Türkiye’de kentsel dönüşüm kapsamlı olarak 1999’dan sonra gündeme geldi. Öncesinde 1980’lerin ikinci yarısındaki Ankara Dikmen Vadisi Kentsel Gelişim Projesi gibi başarılı örnekleri vardı. Ama geniş kapsamlı haliyle Marmara ve Düzce depremlerinin ardından bir zorunluluk olarak ortaya çıktı.

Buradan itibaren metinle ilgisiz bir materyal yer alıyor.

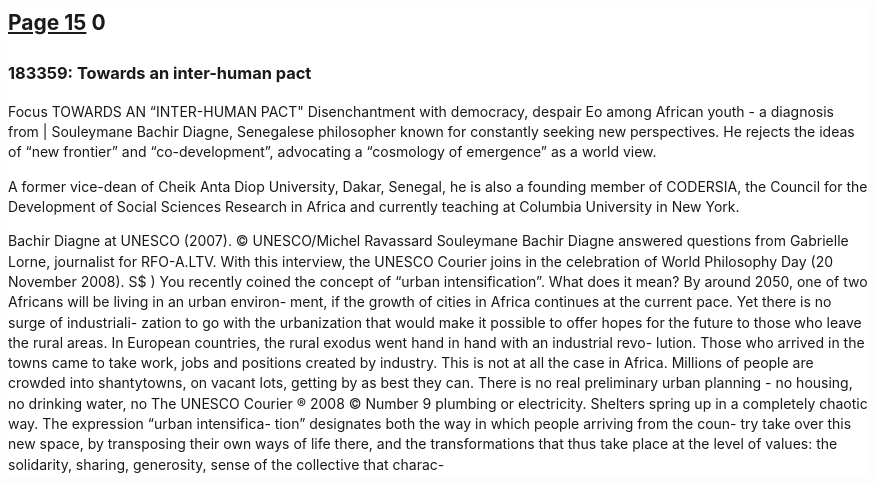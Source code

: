 ## [Page 15](183304eng.pdf#page=15) 0

### 183359: Towards an inter-human pact

Focus 
TOWARDS AN “INTER-HUMAN PACT" 
Disenchantment with democracy, despair Eo 
among African youth - a diagnosis from | 
Souleymane Bachir Diagne, Senegalese 
philosopher known for constantly seeking 
new perspectives. He rejects the ideas of 
“new frontier” and “co-development”, 
advocating a “cosmology of emergence” as 
a world view. 
  
  
  
A former vice-dean of Cheik Anta Diop University, 
Dakar, Senegal, he is also a founding member of 
CODERSIA, the Council for the Development of 
Social Sciences Research in Africa and currently 
teaching at Columbia University in New York. 
 
Bachir Diagne at UNESCO (2007). © UNESCO/Michel Ravassard 
Souleymane Bachir Diagne answered questions from Gabrielle Lorne, journalist for RFO-A.LTV. With this interview, the 
UNESCO Courier joins in the celebration of World Philosophy Day (20 November 2008). S$
) 
You recently coined the concept of 
“urban intensification”. What does 
it mean? 
By around 2050, one of two Africans 
will be living in an urban environ- 
ment, if the growth of cities in 
Africa continues at the current pace. 
Yet there is no surge of industriali- 
zation to go with the urbanization 
that would make it possible to offer 
hopes for the future to those who 
leave the rural areas. In European 
countries, the rural exodus went 
hand in hand with an industrial revo- 
lution. Those who arrived in the 
towns came to take work, jobs and 
positions created by industry. This is 
not at all the case in Africa. 
Millions of people are crowded into 
shantytowns, on vacant lots, getting 
by as best they can. There is no real 
preliminary urban planning - no 
housing, no drinking water, no 
The UNESCO Courier ® 2008 © Number 9 
plumbing or electricity. Shelters 
spring up in a completely chaotic 
way. 
The expression “urban intensifica- 
tion” designates both the way in 
which people arriving from the coun- 
try take over this new space, by 
transposing their own ways of life 
there, and the transformations that 
thus take place at the level of values: 
the solidarity, sharing, generosity, 
sense of the collective that charac-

Türkiye’deki mevcut 18 milyonun üzerindeki yapının önemli bir bölümü yaşlı, depreme dayanıksız ve kaçaktı. İlk etapta acilen bunların yaklaşık 7 milyonunun yenilenmesi zorunluluğu vardı. Ve çalışma başladı. Ancak zaman zaman “kentsel” ve “rantsal” dönüşüm birbirine karıştı. Sosyal, fiziki, çevresel ve ekonomik koşulların da iyileştirilmesini amaçlaması gereken kentsel dönüşüm, bazı kesimlerde gayrimenkul geliştirme projesi olarak algılandı. Şehirleri birbirlerinin aynı bloklarla doldurmak kentsel dönüşüm olarak görüldü, kent kimliklerinin korunması göz ardı edildi.

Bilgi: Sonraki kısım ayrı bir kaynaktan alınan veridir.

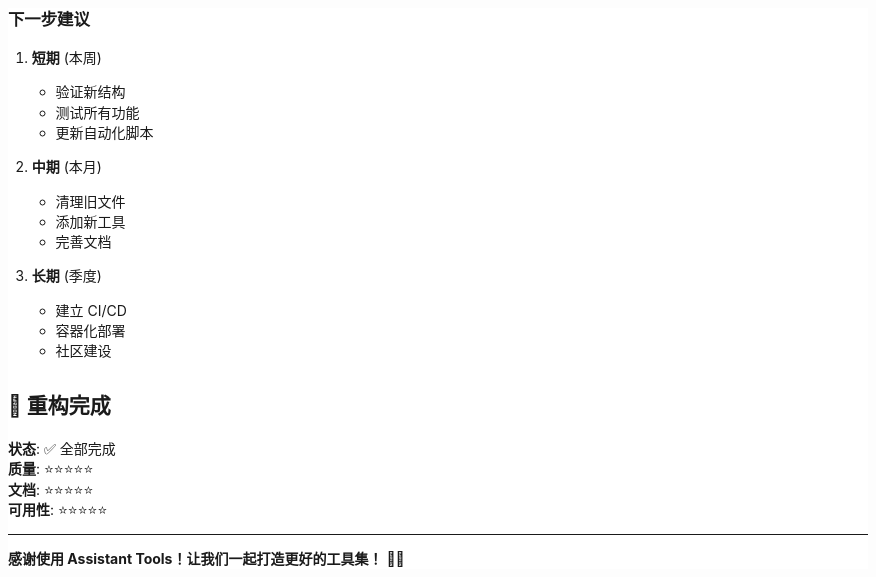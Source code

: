 ### 下一步建议

1. **短期** (本周)
   - 验证新结构
   - 测试所有功能
   - 更新自动化脚本

2. **中期** (本月)
   - 清理旧文件
   - 添加新工具
   - 完善文档

3. **长期** (季度)
   - 建立 CI/CD
   - 容器化部署
   - 社区建设

## 🎊 重构完成

**状态**: ✅ 全部完成  
**质量**: ⭐⭐⭐⭐⭐  
**文档**: ⭐⭐⭐⭐⭐  
**可用性**: ⭐⭐⭐⭐⭐

---

**感谢使用 Assistant Tools！让我们一起打造更好的工具集！** 🚀✨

Oysa kentsel dönüşüm bizim icat ettiğimiz bir şey değil. Avrupalı 200 yıl öncesinden kentlerini
dönüştürmeye başlamış. Sanayi devrimiyle kırsaldan sanayinin bulunduğu kentlere göçün başlamasıyla nüfus katlanarak artmış; Avrupa kanalizasyon ve yetersiz içme suyu gibi sorunlarla tanışmış. Bu sorunların artmasıyla 19’uncu yüzyılın özellikle ikinci yarısında kentsel dönüşüm hareketleri başlamış. Bugün marka olan birçok Avrupa kentinin temelleri o dönemlerde atıldı. Mesela Paris’teki “Park Hareketi” bu dönemde başladı. Daha sağlıklı, daha temiz ve yaşanabilir bir kent için geniş bulvarlar açıldı, Paris bugünkü halini aldı. Bizim 200 yıl önceki Avrupa kentlerinden farklı olarak bir de deprem sorunumuz var. Bu nedenle dönüşüm rantın yüksek olduğu alanlardan değil ihtiyaç olan bölgelerde yapılmalıdır. Ve kentsel dönüşüm daha kapsamlı bir depremde ayakta kalma programının ana parçası olmalıdır.